Homme de l’ombre de divers projets, le guitariste de Syd Matters exerce en qualité d’arrangeur et de réalisateur. Autour d’un café à deux pas de son studio, Olivier Marguerit a pris le temps de décrire les nuances des métiers qui le nourissent au travers de sa palette de multi-instrumentiste. L’occasion aussi d’évoquer sa première expérience en solo, baptisée O. Une interview pour ne pas tourner en rond avec un artiste aux allures d’artisan, qui veut « prendre le temps de construire ».

Tu es reconnu comme un musicien aux diverses facettes, mais quasiment inconnu à propos de ton projet solo O. Dis-nous en plus, s’il te plaît.

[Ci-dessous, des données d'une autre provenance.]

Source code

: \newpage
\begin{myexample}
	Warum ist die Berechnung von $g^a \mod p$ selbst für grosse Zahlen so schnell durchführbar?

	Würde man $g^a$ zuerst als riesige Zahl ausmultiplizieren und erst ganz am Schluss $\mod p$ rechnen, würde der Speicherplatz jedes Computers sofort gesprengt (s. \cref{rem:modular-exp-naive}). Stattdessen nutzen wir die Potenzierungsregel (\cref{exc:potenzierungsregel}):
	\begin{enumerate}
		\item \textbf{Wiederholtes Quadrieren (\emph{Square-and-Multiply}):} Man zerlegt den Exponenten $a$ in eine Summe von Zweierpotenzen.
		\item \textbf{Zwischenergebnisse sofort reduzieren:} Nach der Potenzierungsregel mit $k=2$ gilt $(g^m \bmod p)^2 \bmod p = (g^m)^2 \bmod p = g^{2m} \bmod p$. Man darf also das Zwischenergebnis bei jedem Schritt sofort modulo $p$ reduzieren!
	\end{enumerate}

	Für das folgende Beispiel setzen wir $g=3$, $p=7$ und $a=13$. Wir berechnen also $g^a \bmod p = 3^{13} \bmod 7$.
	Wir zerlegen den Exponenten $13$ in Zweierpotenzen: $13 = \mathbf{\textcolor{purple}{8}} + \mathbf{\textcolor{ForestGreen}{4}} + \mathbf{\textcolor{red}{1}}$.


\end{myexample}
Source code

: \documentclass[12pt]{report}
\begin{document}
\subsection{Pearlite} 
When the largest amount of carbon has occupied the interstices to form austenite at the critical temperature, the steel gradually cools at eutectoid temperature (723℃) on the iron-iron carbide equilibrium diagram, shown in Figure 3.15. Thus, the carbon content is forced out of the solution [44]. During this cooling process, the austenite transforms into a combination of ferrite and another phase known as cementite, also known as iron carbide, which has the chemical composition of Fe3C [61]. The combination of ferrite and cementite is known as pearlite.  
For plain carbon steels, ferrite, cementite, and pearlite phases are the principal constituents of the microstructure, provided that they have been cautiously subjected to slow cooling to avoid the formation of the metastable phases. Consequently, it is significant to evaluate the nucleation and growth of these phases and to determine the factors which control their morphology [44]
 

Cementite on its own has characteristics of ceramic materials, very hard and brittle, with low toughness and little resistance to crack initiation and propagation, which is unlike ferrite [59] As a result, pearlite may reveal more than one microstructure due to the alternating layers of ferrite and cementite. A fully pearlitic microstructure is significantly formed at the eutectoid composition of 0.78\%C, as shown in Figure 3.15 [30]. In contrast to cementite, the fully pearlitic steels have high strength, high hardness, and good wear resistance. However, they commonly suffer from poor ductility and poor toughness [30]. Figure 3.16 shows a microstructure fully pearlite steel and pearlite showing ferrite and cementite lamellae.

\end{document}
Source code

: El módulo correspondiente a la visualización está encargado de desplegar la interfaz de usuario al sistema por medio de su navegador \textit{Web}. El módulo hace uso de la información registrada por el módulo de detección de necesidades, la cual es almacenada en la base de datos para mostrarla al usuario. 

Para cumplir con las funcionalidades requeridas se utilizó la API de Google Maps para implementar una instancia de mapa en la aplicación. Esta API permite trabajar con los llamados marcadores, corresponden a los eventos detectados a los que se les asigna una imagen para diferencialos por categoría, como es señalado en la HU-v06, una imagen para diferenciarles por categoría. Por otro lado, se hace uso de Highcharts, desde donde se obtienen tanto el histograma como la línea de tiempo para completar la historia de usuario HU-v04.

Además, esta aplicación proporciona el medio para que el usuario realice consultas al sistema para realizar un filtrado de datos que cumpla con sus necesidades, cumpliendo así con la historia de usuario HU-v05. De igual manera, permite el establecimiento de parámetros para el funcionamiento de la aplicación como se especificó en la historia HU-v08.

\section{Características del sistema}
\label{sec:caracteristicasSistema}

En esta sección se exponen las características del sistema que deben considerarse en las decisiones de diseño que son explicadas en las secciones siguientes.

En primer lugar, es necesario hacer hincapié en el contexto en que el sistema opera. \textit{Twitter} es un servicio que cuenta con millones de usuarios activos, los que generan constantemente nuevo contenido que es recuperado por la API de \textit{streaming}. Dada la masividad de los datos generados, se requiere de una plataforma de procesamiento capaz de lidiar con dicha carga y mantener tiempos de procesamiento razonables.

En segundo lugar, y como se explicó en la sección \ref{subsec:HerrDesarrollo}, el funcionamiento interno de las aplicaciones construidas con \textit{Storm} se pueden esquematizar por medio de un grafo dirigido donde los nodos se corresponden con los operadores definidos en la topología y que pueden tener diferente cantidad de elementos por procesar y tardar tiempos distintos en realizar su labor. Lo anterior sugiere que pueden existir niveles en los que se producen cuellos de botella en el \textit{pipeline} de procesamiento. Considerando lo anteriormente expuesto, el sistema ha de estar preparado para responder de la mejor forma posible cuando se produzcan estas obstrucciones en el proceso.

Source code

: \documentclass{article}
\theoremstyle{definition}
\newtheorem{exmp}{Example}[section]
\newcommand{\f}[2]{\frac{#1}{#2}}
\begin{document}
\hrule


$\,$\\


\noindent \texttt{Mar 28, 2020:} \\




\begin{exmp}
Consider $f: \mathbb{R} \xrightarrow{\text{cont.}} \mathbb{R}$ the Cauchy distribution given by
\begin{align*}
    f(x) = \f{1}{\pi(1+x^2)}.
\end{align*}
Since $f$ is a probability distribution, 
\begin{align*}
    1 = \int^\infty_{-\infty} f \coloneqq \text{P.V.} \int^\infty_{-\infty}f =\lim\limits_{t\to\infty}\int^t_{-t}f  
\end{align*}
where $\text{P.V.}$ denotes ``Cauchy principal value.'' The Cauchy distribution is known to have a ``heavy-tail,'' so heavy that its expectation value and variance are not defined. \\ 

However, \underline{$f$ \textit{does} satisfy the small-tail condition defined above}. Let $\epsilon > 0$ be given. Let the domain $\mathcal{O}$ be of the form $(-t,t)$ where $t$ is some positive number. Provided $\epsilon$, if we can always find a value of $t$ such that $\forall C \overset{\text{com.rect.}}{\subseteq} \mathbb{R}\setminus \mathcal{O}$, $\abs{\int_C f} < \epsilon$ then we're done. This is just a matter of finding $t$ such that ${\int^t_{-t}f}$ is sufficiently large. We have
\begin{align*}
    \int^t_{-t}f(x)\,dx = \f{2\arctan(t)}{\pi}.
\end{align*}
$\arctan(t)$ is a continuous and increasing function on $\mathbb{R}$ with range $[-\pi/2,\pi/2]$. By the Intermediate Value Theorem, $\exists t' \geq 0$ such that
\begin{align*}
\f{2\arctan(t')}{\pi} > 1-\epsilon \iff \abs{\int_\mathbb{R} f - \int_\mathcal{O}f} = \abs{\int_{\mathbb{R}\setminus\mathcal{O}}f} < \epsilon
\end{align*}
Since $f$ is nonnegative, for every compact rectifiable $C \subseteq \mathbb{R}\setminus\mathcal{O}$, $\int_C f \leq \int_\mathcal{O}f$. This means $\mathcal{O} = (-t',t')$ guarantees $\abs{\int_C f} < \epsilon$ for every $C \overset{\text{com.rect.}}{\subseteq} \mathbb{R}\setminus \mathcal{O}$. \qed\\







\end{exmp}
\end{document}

Le nom du projet est la lettre O, mais c’est compliqué d’avoir une lettre comme emblème aujourd’hui, dès que tu penses au référencement sur YouTube ou Google. Donc j’avais pensé à l’associer à un titre de Kraftwerk que j’adore, « Ohm Sweet Ohm ». Et puis, ça marche avec mes initiales O.M. Avec le temps qui passe, je vois que ça brouille les pistes. Mon premier EP est sorti il y a une petite année. Le deuxième arrive. Je les ai faits seul et veux construire sur la durée. Ce projet est lié à mon arrivée à Pigalle, dans une cave où je me suis installé pour jouer et travailler.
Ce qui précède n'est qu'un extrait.